Chronic liver disease is associated with inflammatory cell infiltration, cytokine production, and liver cell death. Persistent hepatocyte death impairs hepatocyte regeneration accompanied with excessive production of extracellular matrix proteins causing liver fibrosis. Kupffer cells, resident tissue macrophages of the liver, function as both a promoter and a protector against liver injury. Lipopolysaccharide activates Kupffer cells and induces liver injury and inhibition of Kupffer cells prevents liver injury.1 In addition, inhibition of Kupffer cell activation prevents liver injury induced by melphalan2 and fumonisin B1.3 In contrast, reduced Kupffer cell activity augments some kinds of liver injuries, such as hepatectomy- or acetaminophen-induced liver injury.4, 5 Activated Kupffer cells release various types of inflammatory cytokines and growth factors,6 and these mediators are thought to regulate liver injury and regeneration.

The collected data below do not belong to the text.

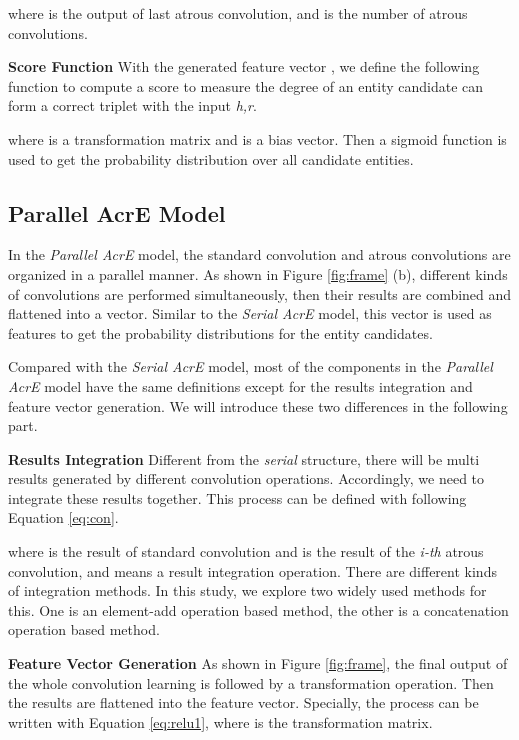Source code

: \documentclass[11pt]{article}
\begin{document}
where  is the output of last atrous convolution, and  is the number of atrous convolutions.





\noindent\textbf{Score Function} With the generated feature vector , we define the following  function to compute a score to measure the degree of an entity candidate  can form a correct triplet with the input \emph{h,r}.  


where  is a transformation matrix and  is a  bias vector. 
Then a sigmoid function is used to get the probability distribution over all candidate entities.
 


\subsection{Parallel AcrE Model}
In the \emph{Parallel AcrE} model, the standard convolution and  atrous convolutions are organized in a parallel manner. As shown in Figure \ref{fig:frame} (b),  different kinds of convolutions are performed simultaneously, then their results are combined and flattened into a vector. Similar to the \emph{Serial AcrE} model, this vector  is  used as features to get the probability distributions for the entity candidates.

Compared with the \emph{Serial AcrE} model, most of the components in the \emph{Parallel AcrE} model have the same definitions except for the results integration and feature vector generation. We will introduce these two differences in the following part. 

\noindent\textbf{Results Integration} Different from the \emph{serial} structure, there will be multi results generated by different convolution operations. Accordingly, we need to integrate these results together. This process can be defined with following Equation \ref{eq:con}. 

 

where  is the result of standard convolution and  is the result of the \emph{i-th} atrous convolution, and  means a result integration operation. There are different kinds of integration methods. In this study, we explore two widely used  methods for this. One is an element-add operation based method,  the other is a  concatenation operation based method.  

\noindent\textbf{Feature Vector Generation} As shown in Figure \ref{fig:frame}, the final output of the whole convolution learning is followed by  a transformation operation. Then the results are flattened into the feature vector. Specially, the process can be written with Equation \ref{eq:relu1}, where  is the transformation matrix.
\end{document}

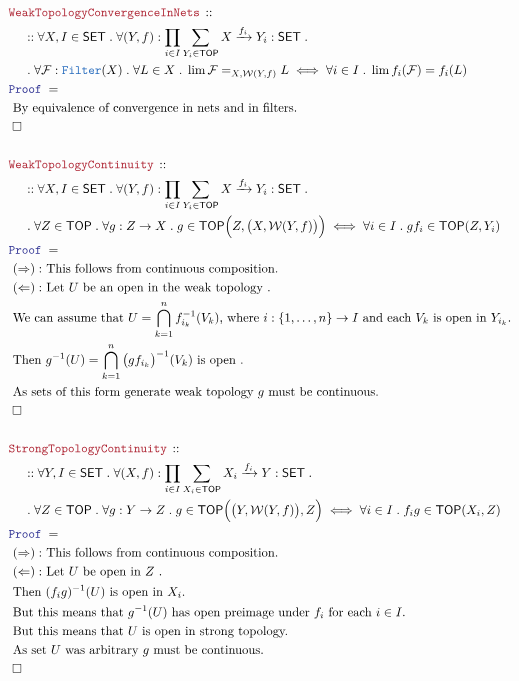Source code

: \documentclass[12pt]{scrartcl}
\newcommand{\TYPE}[1]{\textcolor{NavyBlue}{\mathtt{#1}}}
\newcommand{\LOGIC}[1]{\textcolor{Blue}{\mathtt{#1}}}
\newcommand{\THM}[1]{\textcolor{Maroon}{\mathtt{#1}}}
\renewcommand{\.}{\; . \;}
\newcommand{\Theorem}[2]{& \THM{#1} \, :: \, #2 \\ & \Proof = \\ }
\newcommand{\NewLine}{\\ & \kern 1pc}
\newcommand{\Page}[1]{ \begin{align*} #1 \end{align*}   }
\newcommand{\Explain}[1]{& \text{#1.} \\}
\newcommand{\Arrow}{\xrightarrow}
\newcommand{\QED}{\; \square}
\newcommand{\EndProof}{& \QED \\}
\newcommand{\Proof}{\LOGIC{Proof} \; }
\newcommand{\SET}{\mathsf{SET}}
\newcommand{\Filter}{\TYPE{Filter}}
\newcommand{\TOP}{\mathsf{TOP}}
\newcommand{\F}{\mathcal{F}}
\newcommand{\W}{\mathcal{W}}
\begin{document}
\newpage
\Page{
	\Theorem{WeakTopologyConvergenceInNets}
	{
		\NewLine ::		
		\forall X, I \in \SET \.
		\forall (Y,f) : \prod_{i \in I} \sum_{Y_i \in \TOP }  X \Arrow{f_i} Y_i : \SET \. \NewLine \.
		\forall \F : \Filter(X) \.
		\forall L \in X \.
		\lim \F =_{X,\W(Y,f)} L
		\iff
		\forall i \in I \. \lim f_i(\F) =  f_i(L)	
	}
	\Explain{ 
		By equivalence of convergence in nets and in filters}
	\EndProof
	\\
	\Theorem{WeakTopologyContinuity}
	{
		\NewLine ::
		\forall X,I \in \SET \.
		\forall  (Y,f) : \prod_{i \in I} \sum_{Y_i \in \TOP }  X \Arrow{f_i} Y_i : \SET \. \NewLine \.
		\forall Z \in \TOP \.
		\forall g : Z \to X  \.
		g \in \TOP\Big( Z,\big( X, \W(Y,f) \big) \Big) 
		\iff
		\forall i \in I \. gf_i \in \TOP(Z,Y_i) 
	}
	\Explain{
		$(\Rightarrow):$ This follows from continuous composition}
	\Explain{  
		$(\Leftarrow):$ Let $U$ be an open in the weak topology  
	}
	\Explain{
		We can assume that $U = \bigcap^{n}_{k=1}f_{i_k}^{-1}(V_k)$,
		where $i : \{1,\ldots,n\} \to I$ and each $V_k$ is open in $Y_{i_k}$}
	\Explain{
		Then $g^{-1}(U) = \bigcap^{n}_{k=1} \big(gf_{i_k}\big)^{-1}(V_k)$ is open
	}
	\Explain{
		As sets of this form generate weak topology $g$ must be continuous}
	\EndProof
	\\
	\Theorem{StrongTopologyContinuity}
	{
		\NewLine ::
		\forall Y,I \in \SET \.
		\forall  (X,f) : \prod_{i \in I} \sum_{X_i \in \TOP }  X_i \Arrow{f_i} Y : \SET \. \NewLine \.
		\forall Z \in \TOP \.
		\forall g : Y \to Z  \.
		g \in \TOP\Big(\big( Y, \W(Y,f) \big), Z \Big) 
		\iff
		\forall i \in I \. f_ig \in \TOP(X_i,Z) 
	}
	\Explain{
		$(\Rightarrow):$ This follows from continuous composition}
	\Explain{  
		$(\Leftarrow):$ Let $U$ be open in $Z$  
	}
	\Explain{
		Then $(f_ig)^{-1}(U)$ is open in $X_i$}
	\Explain{
		But this means  that $g^{-1}(U)$ has open preimage under $f_i$ for  each $i \in I$}
	\Explain{
		But this means that $U$ is open in strong topology}
	\Explain{
		As set $U$ was arbitrary $g$ must be continuous}
	\EndProof
}
\newpage
\end{document}
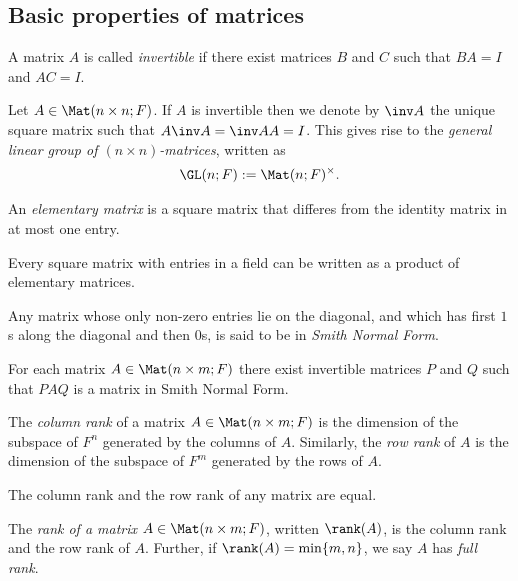 \documentclass{article}
\begin{document}
\subsection{Basic properties of matrices}

\begin{definition}
    A matrix $A$ is called \emph{invertible} if there exist matrices $B$ and $C$
    such that $BA=I$ and $AC=I$.
\end{definition}

\begin{definition}
    Let $A\in\Mat(n\times n;F)$. If $A$ is invertible then we denote by $\inv A$
    the unique square matrix such that $A\inv A=\inv AA=I$. This gives rise to the
    \emph{general linear group of $(n\times n)$-matrices}, written as
    \begin{align*}
        \GL(n;F) := \Mat(n;F)^\times.
    \end{align*}
\end{definition}

\begin{definition}
    An \emph{elementary matrix} is a square matrix that differes from the identity
    matrix in at most one entry.
\end{definition}

\begin{theorem}[Notes 2.2.3]
    Every square matrix with entries in a field can be written as a product of
    elementary matrices.
\end{theorem}

\begin{definition}
    Any matrix whose only non-zero entries lie on the diagonal, and which has
    first $1$s along the diagonal and then $0$s, is said to be in \emph{Smith Normal Form}.
\end{definition}

\begin{theorem}[Notes 2.2.5]
    For each matrix $A\in\Mat(n\times m;F)$ there exist invertible matrices $P$
    and $Q$ such that $PAQ$ is a matrix in Smith Normal Form.
\end{theorem}

\begin{definition}
    The \emph{column rank} of a matrix $A\in\Mat(n\times m;F)$ is the dimension of
    the subspace of $F^n$ generated by the columns of $A$. Similarly, the \emph{row
        rank} of $A$ is the dimension of the subspace of $F^m$ generated by the rows
    of $A$.
\end{definition}

\begin{theorem}[Notes 2.2.8]
    The column rank and the row rank of any matrix are equal.
\end{theorem}

\begin{definition}
    The \emph{rank of a matrix} $A\in\Mat(n\times m;F)$, written $\rank(A)$, is the column rank and the
    row rank of $A$. Further, if $\rank(A) = \min\{m,n\}$, we say $A$ has
    \emph{full rank}.
\end{definition}
\end{document}
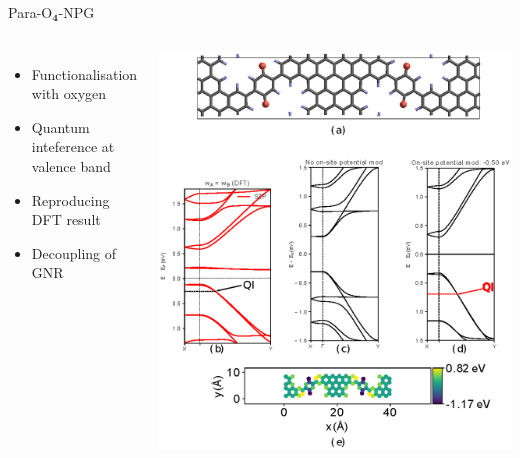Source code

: \documentclass[hyperref={colorlinks=true,urlcolor=blue,linkcolor=.},aspectratio=1610,mathserif]{beamer}
\newcommand*\mathinhead[2]{\texorpdfstring{$\boldsymbol{#1}$}{#2}}
\begin{document}
\begin{frame}{Para-O\mathinhead{_4}{_4}-NPG}
\centering
\begin{columns}[c]
    \begin{itemize}
        \item Functionalisation with oxygen
        \item Quantum inteference at valence band 
        \item Reproducing DFT result
        \item Decoupling of GNR 
    \end{itemize}
    \includegraphics[width=\textwidth]{Figures/fig19.eps}
\end{columns}
\end{frame}
\end{document}
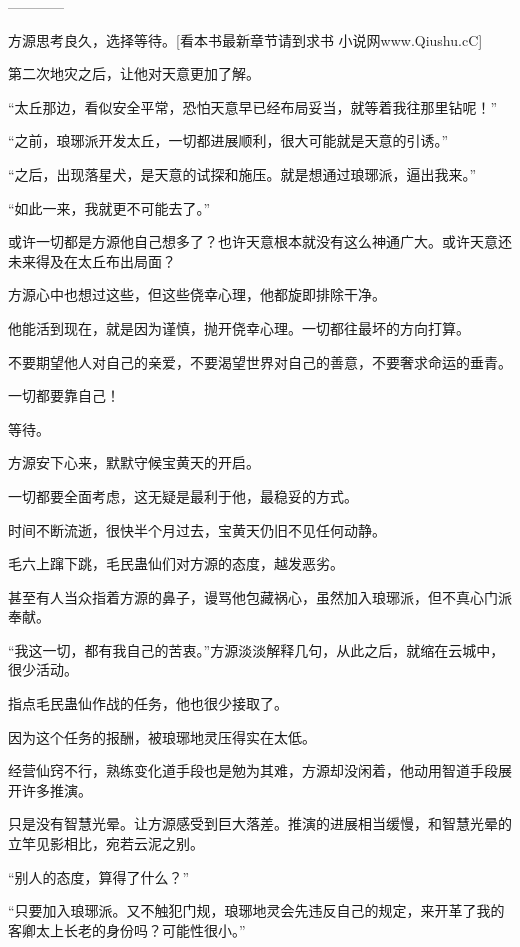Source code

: 
\begin{this_body}

------------

方源思考良久，选择等待。[看本书最新章节请到求书 小说网www.Qiushu.cC]

第二次地灾之后，让他对天意更加了解。

“太丘那边，看似安全平常，恐怕天意早已经布局妥当，就等着我往那里钻呢！”

“之前，琅琊派开发太丘，一切都进展顺利，很大可能就是天意的引诱。”

“之后，出现落星犬，是天意的试探和施压。就是想通过琅琊派，逼出我来。”

“如此一来，我就更不可能去了。”

或许一切都是方源他自己想多了？也许天意根本就没有这么神通广大。或许天意还未来得及在太丘布出局面？

方源心中也想过这些，但这些侥幸心理，他都旋即排除干净。

他能活到现在，就是因为谨慎，抛开侥幸心理。一切都往最坏的方向打算。

不要期望他人对自己的亲爱，不要渴望世界对自己的善意，不要奢求命运的垂青。

一切都要靠自己！

等待。

方源安下心来，默默守候宝黄天的开启。

一切都要全面考虑，这无疑是最利于他，最稳妥的方式。

时间不断流逝，很快半个月过去，宝黄天仍旧不见任何动静。

毛六上蹿下跳，毛民蛊仙们对方源的态度，越发恶劣。

甚至有人当众指着方源的鼻子，谩骂他包藏祸心，虽然加入琅琊派，但不真心门派奉献。

“我这一切，都有我自己的苦衷。”方源淡淡解释几句，从此之后，就缩在云城中，很少活动。

指点毛民蛊仙作战的任务，他也很少接取了。

因为这个任务的报酬，被琅琊地灵压得实在太低。

经营仙窍不行，熟练变化道手段也是勉为其难，方源却没闲着，他动用智道手段展开许多推演。

只是没有智慧光晕。让方源感受到巨大落差。推演的进展相当缓慢，和智慧光晕的立竿见影相比，宛若云泥之别。

“别人的态度，算得了什么？”

“只要加入琅琊派。又不触犯门规，琅琊地灵会先违反自己的规定，来开革了我的客卿太上长老的身份吗？可能性很小。”


\end{this_body}

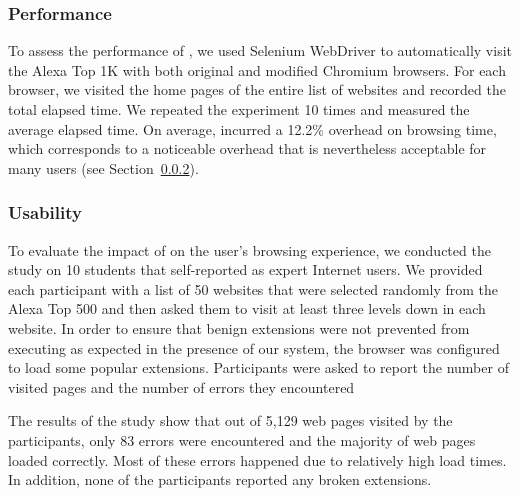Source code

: \subsubsection{Performance}
\label{inclusion:sec:performance}

To assess the performance of \excision, we used Selenium WebDriver to
automatically visit the Alexa Top 1K with both original and modified Chromium
browsers. For each browser, we visited the home pages of the entire list of
websites and recorded the total elapsed time. We repeated the experiment 10
times and measured the average elapsed time. On average, \excision incurred a
12.2\% overhead on browsing time, which corresponds to a noticeable overhead
that is nevertheless acceptable for many users (see
Section~\ref{inclusion:sec:usability}).

\subsubsection{Usability}
\label{inclusion:sec:usability}

To evaluate the impact of \excision on the user's browsing experience, we
conducted the study on 10 students that self-reported as expert Internet users.
We provided each participant with a list of 50 websites that were selected
randomly from the Alexa Top 500 and then asked them to visit at least three
levels down in each website. In order to ensure that benign extensions were not
prevented from executing as expected in the presence of our system, the browser
was configured to load some popular extensions. Participants were asked to
report the number of visited pages and the number of errors they encountered

The results of the study show that out of 5,129 web pages visited by the
participants, only 83 errors were encountered and the majority of web pages
loaded correctly. Most of these errors happened due to relatively high load
times. In addition, none of the participants reported any broken extensions.
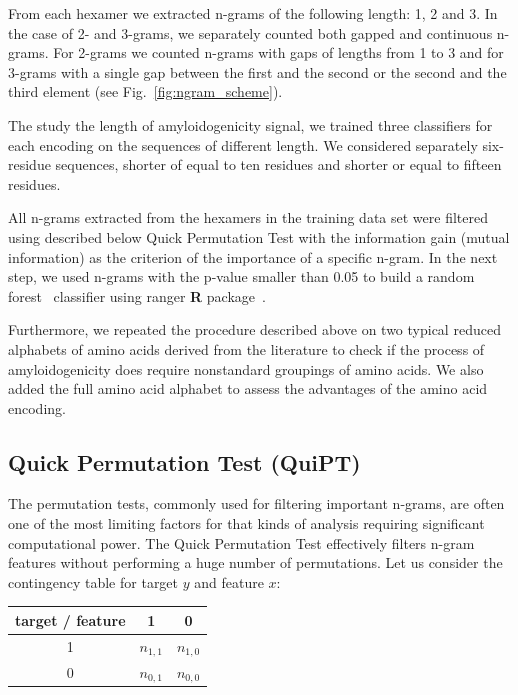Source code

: \documentclass{bioinfo}
\begin{document}
\begin{methods}
  From each hexamer we extracted n-grams of the following length: 1, 2 and 3. In 
the case of 2- and 3-grams, we separately counted both gapped and continuous 
n-grams. For 2-grams we counted n-grams with gaps of lengths from 1 to 3 and for 
3-grams with a single gap between the first and the second or the second and the 
third element (see Fig.~\ref{fig:ngram_scheme}).

  The study the length of amyloidogenicity signal, we trained three 
classifiers for each encoding on the sequences of different length. We 
considered separately six-residue sequences, shorter of equal to ten residues 
and shorter or equal to fifteen residues.

  All n-grams extracted from the hexamers in the training data set were filtered 
using described below Quick Permutation Test with the information gain (mutual 
information) as the criterion of the importance of a specific n-gram. In the 
next step, we used n-grams with the p-value smaller than 0.05 to build a random 
forest~\citep{breiman_random_2001} classifier using ranger \textbf{R} 
package~\citep{wright_ranger:_2015}. 

  Furthermore, we repeated the procedure described above on two typical reduced 
alphabets of amino acids derived from the literature to check if the process of 
amyloidogenicity does require nonstandard groupings of amino acids. We also 
added the full amino acid alphabet to assess the advantages of the amino acid 
encoding.

\subsection{Quick Permutation Test (QuiPT)}

The permutation tests, commonly used for filtering important n-grams, are 
often one of the most limiting factors for that kinds of analysis requiring 
significant computational power. The Quick Permutation Test effectively filters 
n-gram features without performing a huge number of permutations. Let us 
consider the contingency table for target $y$ and feature $x$:

\begin{center}
\begin{tabular}{ | c || c | c | }
  \hline			
  target / feature & 1 & 0 \\ \hline
 1 & $n_{1,1}$ & $n_{1,0}$ \\
 0 & $n_{0,1}$ & $n_{0,0}$ \\
  \hline  
\end{tabular} 
\end{center}


\end{methods}
\end{document}
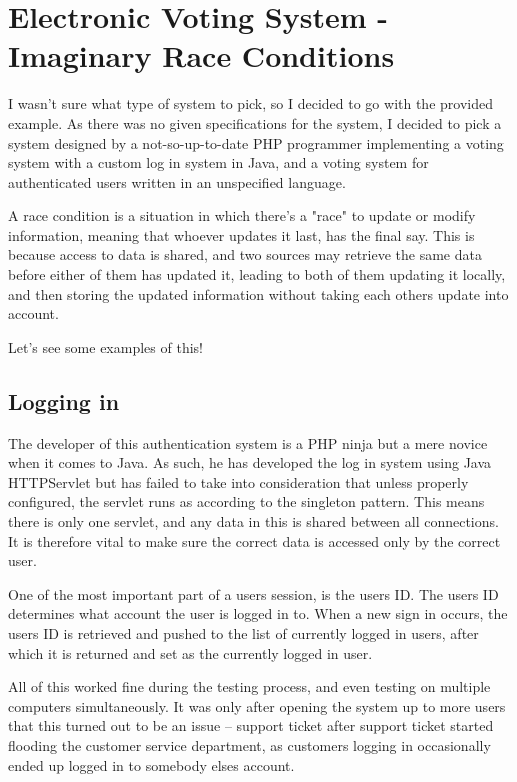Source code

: \section{Electronic Voting System - Imaginary Race Conditions}
I wasn't sure what type of system to pick, so I decided to go with the provided example. As there was no given specifications for the system, I decided to pick a system designed by a not-so-up-to-date PHP programmer implementing a voting system with a custom log in system in Java, and a voting system for authenticated users written in an unspecified language.

A race condition is a situation in which there's a "race" to update or modify information, meaning that whoever updates it last, has the final say. This is because access to data is shared, and two sources may retrieve the same data before either of them has updated it, leading to both of them updating it locally, and then storing the updated information without taking each others update into account. 

Let's see some examples of this!

\subsection{Logging in}
The developer of this authentication system is a PHP ninja but a mere novice when it comes to Java. As such, he has developed the log in system using Java HTTPServlet but has failed to take into consideration that unless properly configured, the servlet runs as according to the singleton pattern. This means there is only one servlet, and any data in this is shared between all connections. It is therefore vital to make sure the correct data is accessed only by the correct user.

One of the most important part of a users session, is the users ID. The users ID determines what account the user is logged in to. When a new sign in occurs, the users ID is retrieved and pushed to the list of currently logged in users, after which it is returned and set as the currently logged in user.

All of this worked fine during the testing process, and even testing on multiple computers simultaneously. It was only after opening the system up to more users that this turned out to be an issue -- support ticket after support ticket started flooding the customer service department, as customers logging in occasionally ended up logged in to somebody elses account. \cite{javamemberfield}

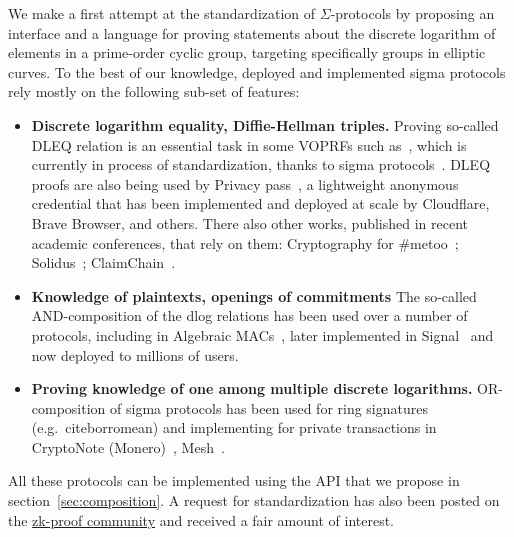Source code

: \documentclass[runningheads]{llncs}
\begin{document}
We make a first attempt at the standardization of $\Sigma$-protocols by proposing an interface and a language for proving statements about the discrete logarithm of elements in a prime-order cyclic group, targeting specifically groups in elliptic curves. To the best of our knowledge, deployed and implemented sigma protocols rely mostly on the following sub-set of features:

\begin{itemize}
  \item \textbf{Discrete logarithm equality, Diffie-Hellman triples.}
  Proving so-called DLEQ relation is an essential task in some VOPRFs such as~\cite{AC:JarKiaKra14},
  which is currently in process of standardization, thanks to sigma protocols~\cite{cfrg-voprf}.
  DLEQ proofs are also being used by Privacy pass~\cite{PoPETS:DGSTV18}, a lightweight anonymous credential that has been implemented and deployed at scale by Cloudflare, Brave
  Browser, and others.
  There also other works, published in recent academic conferences, that rely on them: Cryptography for \#metoo~\cite{PoPETS:KuyKraRab19}; Solidus~\cite{CCS:CZJKJS17}; ClaimChain~\cite{ClaimChain}.
  \item \textbf{Knowledge of plaintexts, openings of commitments}
  The so-called AND-composition of the dlog relations has been used over a number of protocols,
  including in Algebraic MACs~\cite{CCS:ChaMeiZav14},
  later implemented in Signal~\cite{CCS:ChaPerZav20} and now deployed to millions of users.
  \item \textbf{Proving knowledge of one among multiple discrete logarithms.}
  OR-composition of sigma protocols
  has been used for ring signatures (e.g.~cite{borromean}) and implementing for private transactions in CryptoNote (Monero)~\cite{monero}, Mesh~\cite{PoPETS:AlTGon19}.
\end{itemize}


All these protocols can be implemented using the API that we propose in section~\cref{sec:composition}.
A request for standardization has also been posted on the \href{https://community.zkproof.org/t/standardizing-sigma-protocols/471/}{zk-proof community} and received a fair amount of interest.

\end{document}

Especially, tumor necrosis factor alpha (TNF-α) from activated Kupffer cells plays a major role in the pathogenesis of various liver injuries.7, 8 Cholestasis is associated with many liver diseases. Bile duct ligation (BDL) causes hepatocyte damage, hepatic stellate cell (HSC) activation, and liver fibrosis accompanied by Kupffer cell activation leading to the production of a variety of cytokines and chemokines that are involved in liver damage and fibrosis.9–11 Because these features are similar to human cholestatic diseases, common BDL has been used as an animal model of chronic liver disease. However, in this model, common bile duct ligation causes total bile acid reflux to damage whole liver, and the animals show high mortality due to liver failure. We have previously established a partial BDL (PBDL) model, in which animals showed a typical liver injury only in the BDL lobes but no damage in the nonligated lobes with viable liver functions. In this study we examined the role of Kupffer cells in chronic liver injury using the PBDL model.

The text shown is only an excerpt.